Passado o debate entre Passos Coelho e Paulo Rangel sabemos duas coisas:
Que as soluções do primeiro seriam uma tragédia. Defender a contenção salarial e a redução do investimento público, afectando a procura interna e agravando a crise, e apostar tudo na exportação (por um toque de mágica que não conseguiu explicar para além de umas banalidades sobre as universidades), esquecendo-se que a crise é global, é a receita para o desastre.
Que o segundo não tem receita nenhuma a não ser mais trabalhos de casa e a "ruptura" não se sabe bem com quê.
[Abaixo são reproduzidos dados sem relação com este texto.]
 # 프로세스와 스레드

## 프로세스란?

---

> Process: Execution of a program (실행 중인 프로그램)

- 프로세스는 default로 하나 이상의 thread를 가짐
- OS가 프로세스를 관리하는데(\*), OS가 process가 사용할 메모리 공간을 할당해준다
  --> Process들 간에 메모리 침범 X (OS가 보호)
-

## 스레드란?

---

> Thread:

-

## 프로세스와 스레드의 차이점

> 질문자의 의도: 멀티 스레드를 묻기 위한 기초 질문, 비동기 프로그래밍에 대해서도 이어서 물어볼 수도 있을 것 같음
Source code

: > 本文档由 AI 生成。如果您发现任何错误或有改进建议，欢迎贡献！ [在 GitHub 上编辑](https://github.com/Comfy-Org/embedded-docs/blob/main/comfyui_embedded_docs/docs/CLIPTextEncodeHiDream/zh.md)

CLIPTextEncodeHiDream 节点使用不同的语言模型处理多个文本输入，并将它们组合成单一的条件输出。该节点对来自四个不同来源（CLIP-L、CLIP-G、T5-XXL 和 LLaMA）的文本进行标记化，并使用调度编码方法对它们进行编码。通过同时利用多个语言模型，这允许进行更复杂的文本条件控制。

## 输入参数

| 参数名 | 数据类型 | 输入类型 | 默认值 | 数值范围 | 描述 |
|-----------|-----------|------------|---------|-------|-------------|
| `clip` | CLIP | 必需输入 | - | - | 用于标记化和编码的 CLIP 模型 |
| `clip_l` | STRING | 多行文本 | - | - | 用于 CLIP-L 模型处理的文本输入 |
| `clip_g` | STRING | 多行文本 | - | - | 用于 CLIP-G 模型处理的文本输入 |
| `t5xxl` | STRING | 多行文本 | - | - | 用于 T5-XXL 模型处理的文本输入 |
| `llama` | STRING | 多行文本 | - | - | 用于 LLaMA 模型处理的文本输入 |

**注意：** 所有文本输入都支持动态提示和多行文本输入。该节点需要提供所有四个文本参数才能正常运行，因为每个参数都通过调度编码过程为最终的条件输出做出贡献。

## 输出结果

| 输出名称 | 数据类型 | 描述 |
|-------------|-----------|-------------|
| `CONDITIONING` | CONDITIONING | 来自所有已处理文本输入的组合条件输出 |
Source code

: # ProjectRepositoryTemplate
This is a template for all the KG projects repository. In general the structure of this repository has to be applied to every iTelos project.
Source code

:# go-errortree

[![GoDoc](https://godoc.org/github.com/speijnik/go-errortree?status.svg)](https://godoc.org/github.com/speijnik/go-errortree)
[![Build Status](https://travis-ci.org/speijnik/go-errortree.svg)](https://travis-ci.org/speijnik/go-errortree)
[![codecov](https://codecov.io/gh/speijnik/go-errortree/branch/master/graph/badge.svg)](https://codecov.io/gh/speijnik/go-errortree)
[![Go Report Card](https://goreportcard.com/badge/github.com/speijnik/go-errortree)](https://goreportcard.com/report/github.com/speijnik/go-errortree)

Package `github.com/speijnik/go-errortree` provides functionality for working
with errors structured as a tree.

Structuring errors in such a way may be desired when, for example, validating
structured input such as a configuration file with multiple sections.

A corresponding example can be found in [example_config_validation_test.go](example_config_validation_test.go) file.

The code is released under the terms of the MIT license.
Nem uma ideia saiu daquela cabeça na noite de ontem. Nem má, nem boa, nem mais ou menos. Zero.
O primeiro será um mau primeiro-ministro. As suas soluções para a crise não são praticáveis (nem se recomendam) e acabará por ter de abandonar o seu discurso ideológico. O que ficará é o caminho que José Sócrates já está a preparar para o PEC: uma versão moderada de uma má receita. O segundo não será primeiro-ministro. Não é difícil imaginar como José Sócrates o faria em fanicos em qualquer debate televisivo.
De resto, o problema de Passos Coelho é a sua falta de currículo para ser primeiro-ministro. Já vimos onde isso acaba. O problema de Paulo Rangel é a sua falta de ideias para nos governar. Sabemos onde isso nos leva. Aos dois juntos falta o mesmo que a José Sócrates sozinho: um tem a falta de passado, o outro de futuro.
Não sei se é desta que a direita encontra o líder que precisa para chegar ao poder. Ou talvez nem precise. Já nos habituámos a ver o poder cair de maduro no colo de gente que não o merece.